When teaching history, one of the key issues I hammer into my students in each course is the notion that nothing in history remains constant. History, of course, is not the past in any direct sense; rather it is the stories and narratives we humans come up with to understand, interpret, and explain what we think happened in the past. Ideally, this process involves testing ideas and theories against the remnants of past events (e.g. eyewitness accounts; annals; archaeological remains; personal artifacts, or what have you) or applying new kinds of theoretical approaches to said remnants. Sometimes this process is a bit more free-flowing, rife with speculation, assumptions, and, well, magic fairy dust (to put it more concretely, this is the tension between history as a science and history as art). Nevertheless, the point is that historians and the general public are always reshaping historical understanding, always finding new evidence, always interrogating sources in new ways. Revision is not some sort of alien process destroying the fabric of traditional understanding; it is a fundamental component of the historian's craft.

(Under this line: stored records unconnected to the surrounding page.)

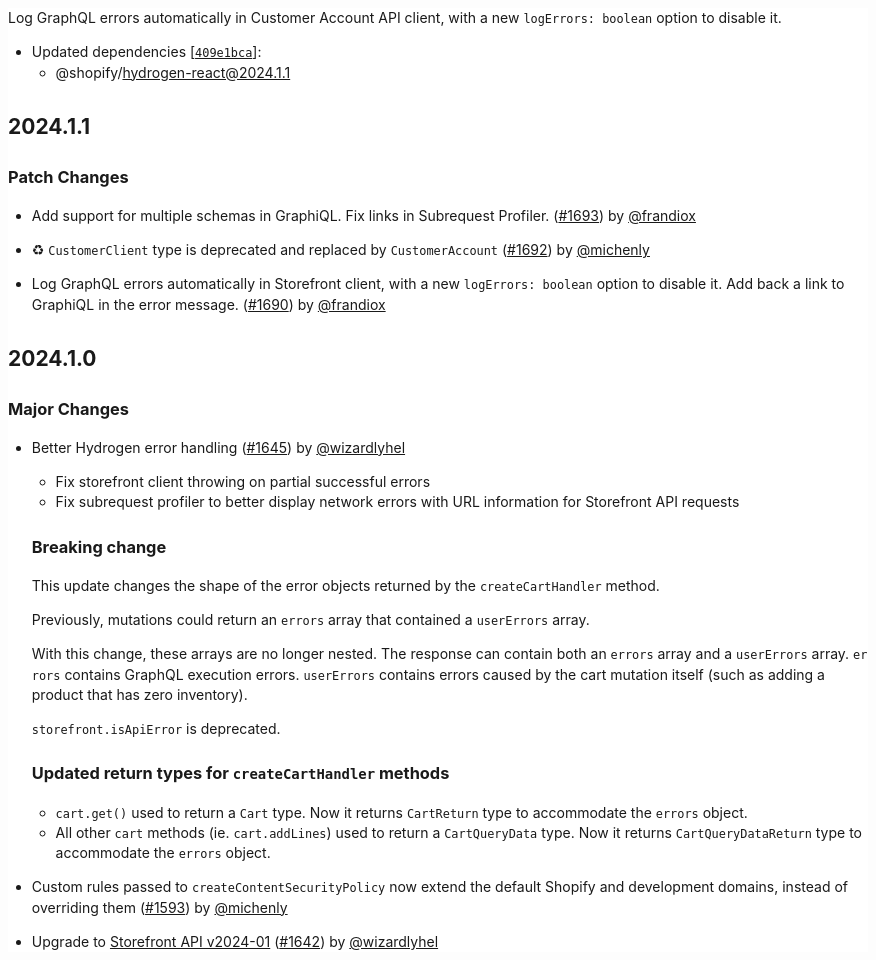   Log GraphQL errors automatically in Customer Account API client, with a new `logErrors: boolean` option to disable it.

- Updated dependencies [[`409e1bca`](https://github.com/Shopify/hydrogen/commit/409e1bcab3b2bd291179013350df13315f045479)]:
  - @shopify/hydrogen-react@2024.1.1

## 2024.1.1

### Patch Changes

- Add support for multiple schemas in GraphiQL. Fix links in Subrequest Profiler. ([#1693](https://github.com/Shopify/hydrogen/pull/1693)) by [@frandiox](https://github.com/frandiox)

- ♻️ `CustomerClient` type is deprecated and replaced by `CustomerAccount` ([#1692](https://github.com/Shopify/hydrogen/pull/1692)) by [@michenly](https://github.com/michenly)

- Log GraphQL errors automatically in Storefront client, with a new `logErrors: boolean` option to disable it. Add back a link to GraphiQL in the error message. ([#1690](https://github.com/Shopify/hydrogen/pull/1690)) by [@frandiox](https://github.com/frandiox)

## 2024.1.0

### Major Changes

- Better Hydrogen error handling ([#1645](https://github.com/Shopify/hydrogen/pull/1645)) by [@wizardlyhel](https://github.com/wizardlyhel)
  - Fix storefront client throwing on partial successful errors
  - Fix subrequest profiler to better display network errors with URL information for Storefront API requests

  ### Breaking change

  This update changes the shape of the error objects returned by the `createCartHandler` method.

  Previously, mutations could return an `errors` array that contained a `userErrors` array.

  With this change, these arrays are no longer nested. The response can contain both an `errors` array and a `userErrors` array. `errors` contains GraphQL execution errors. `userErrors` contains errors caused by the cart mutation itself (such as adding a product that has zero inventory).

  `storefront.isApiError` is deprecated.

  ### Updated return types for `createCartHandler` methods
  - `cart.get()` used to return a `Cart` type. Now it returns `CartReturn` type to accommodate the `errors` object.
  - All other `cart` methods (ie. `cart.addLines`) used to return a `CartQueryData` type. Now it returns `CartQueryDataReturn` type to accommodate the `errors` object.

- Custom rules passed to `createContentSecurityPolicy` now extend the default Shopify and development domains, instead of overriding them ([#1593](https://github.com/Shopify/hydrogen/pull/1593)) by [@michenly](https://github.com/michenly)

- Upgrade to [Storefront API v2024-01](https://shopify.dev/docs/api/release-notes/2024-01#storefront-api-changes) ([#1642](https://github.com/Shopify/hydrogen/pull/1642)) by [@wizardlyhel](https://github.com/wizardlyhel)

In the last few weeks, there was a news story that caught my eye, which in many respects punched home this point for me, particularly since we had just talked about this issue in a number of my classes this semester. First, according to a report in the
Guardian, a group of paleontologists excavating in Georgia (in Central Asia, not the southern US) uncovered potential
Homo erectus fossils dating back 1.8 million years ago. The existence of the fossils in that date range challenges the traditional view that these early Hominids developed in Africa only and then migrated out to the rest of Eurasia roughly 1 million years ago:
"The Dmanisi fossils are extremely important in showing us a very primitive stage in the evolution of Homo erectus," said Chris Stringer, head of human origins at the Natural History Museum in London. "They raise important questions about where that species originated."
While not definitive in any sense, this discovery contributes to the on-going revision of our historical understanding of early Hominid migration and the origins of humanity. And that is good...and normal. Welcome to history.